■ TASK REQUIREMENTS ■
The entries are to be output in full, word for word.

● ● ●

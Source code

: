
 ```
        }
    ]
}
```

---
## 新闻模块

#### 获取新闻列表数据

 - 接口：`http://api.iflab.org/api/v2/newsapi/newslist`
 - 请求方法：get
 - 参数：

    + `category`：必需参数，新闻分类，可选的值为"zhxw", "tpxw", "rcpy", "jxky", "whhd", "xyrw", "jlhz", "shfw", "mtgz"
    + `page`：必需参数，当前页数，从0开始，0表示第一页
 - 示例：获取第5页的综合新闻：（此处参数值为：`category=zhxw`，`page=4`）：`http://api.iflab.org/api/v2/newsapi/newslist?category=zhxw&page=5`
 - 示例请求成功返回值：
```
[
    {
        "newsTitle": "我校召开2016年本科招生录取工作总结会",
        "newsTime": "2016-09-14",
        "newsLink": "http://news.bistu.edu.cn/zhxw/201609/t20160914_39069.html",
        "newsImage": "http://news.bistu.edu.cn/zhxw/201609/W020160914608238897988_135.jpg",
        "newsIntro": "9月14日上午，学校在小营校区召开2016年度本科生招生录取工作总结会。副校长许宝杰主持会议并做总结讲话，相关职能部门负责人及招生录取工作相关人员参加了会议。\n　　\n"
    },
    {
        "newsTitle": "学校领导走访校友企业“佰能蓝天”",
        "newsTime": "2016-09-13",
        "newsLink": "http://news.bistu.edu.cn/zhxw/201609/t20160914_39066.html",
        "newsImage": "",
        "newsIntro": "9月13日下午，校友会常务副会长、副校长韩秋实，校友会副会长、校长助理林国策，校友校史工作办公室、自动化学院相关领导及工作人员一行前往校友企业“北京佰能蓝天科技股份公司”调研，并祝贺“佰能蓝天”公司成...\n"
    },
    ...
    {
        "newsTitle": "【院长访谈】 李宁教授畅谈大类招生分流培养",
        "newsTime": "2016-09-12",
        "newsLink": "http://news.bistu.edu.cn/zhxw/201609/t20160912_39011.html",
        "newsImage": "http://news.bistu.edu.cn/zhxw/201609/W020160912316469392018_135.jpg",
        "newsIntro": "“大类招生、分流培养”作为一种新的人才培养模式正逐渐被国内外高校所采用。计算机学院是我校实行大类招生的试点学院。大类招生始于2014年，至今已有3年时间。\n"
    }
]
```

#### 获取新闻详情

● ● ●

■ SOLUTION FOR THIS PROBLEM ■
Source code

:
 ```
        }
    ]
}
```

---
## 新闻模块

#### 获取新闻列表数据

 - 接口：`http://api.iflab.org/api/v2/newsapi/newslist`
 - 请求方法：get
 - 参数：

    + `category`：必需参数，新闻分类，可选的值为"zhxw", "tpxw", "rcpy", "jxky", "whhd", "xyrw", "jlhz", "shfw", "mtgz"
    + `page`：必需参数，当前页数，从0开始，0表示第一页
 - 示例：获取第5页的综合新闻：（此处参数值为：`category=zhxw`，`page=4`）：`http://api.iflab.org/api/v2/newsapi/newslist?category=zhxw&page=5`
 - 示例请求成功返回值：
```
[
    {
        "newsTitle": "我校召开2016年本科招生录取工作总结会",
        "newsTime": "2016-09-14",
        "newsLink": "http://news.bistu.edu.cn/zhxw/201609/t20160914_39069.html",
        "newsImage": "http://news.bistu.edu.cn/zhxw/201609/W020160914608238897988_135.jpg",
        "newsIntro": "9月14日上午，学校在小营校区召开2016年度本科生招生录取工作总结会。副校长许宝杰主持会议并做总结讲话，相关职能部门负责人及招生录取工作相关人员参加了会议。\n　　\n"
    },
    {
        "newsTitle": "学校领导走访校友企业“佰能蓝天”",
        "newsTime": "2016-09-13",
        "newsLink": "http://news.bistu.edu.cn/zhxw/201609/t20160914_39066.html",
        "newsImage": "",
        "newsIntro": "9月13日下午，校友会常务副会长、副校长韩秋实，校友会副会长、校长助理林国策，校友校史工作办公室、自动化学院相关领导及工作人员一行前往校友企业“北京佰能蓝天科技股份公司”调研，并祝贺“佰能蓝天”公司成...\n"
    },
    ...
    {
        "newsTitle": "【院长访谈】 李宁教授畅谈大类招生分流培养",
        "newsTime": "2016-09-12",
        "newsLink": "http://news.bistu.edu.cn/zhxw/201609/t20160912_39011.html",
        "newsImage": "http://news.bistu.edu.cn/zhxw/201609/W020160912316469392018_135.jpg",
        "newsIntro": "“大类招生、分流培养”作为一种新的人才培养模式正逐渐被国内外高校所采用。计算机学院是我校实行大类招生的试点学院。大类招生始于2014年，至今已有3年时间。\n"
    }
]
```

#### 获取新闻详情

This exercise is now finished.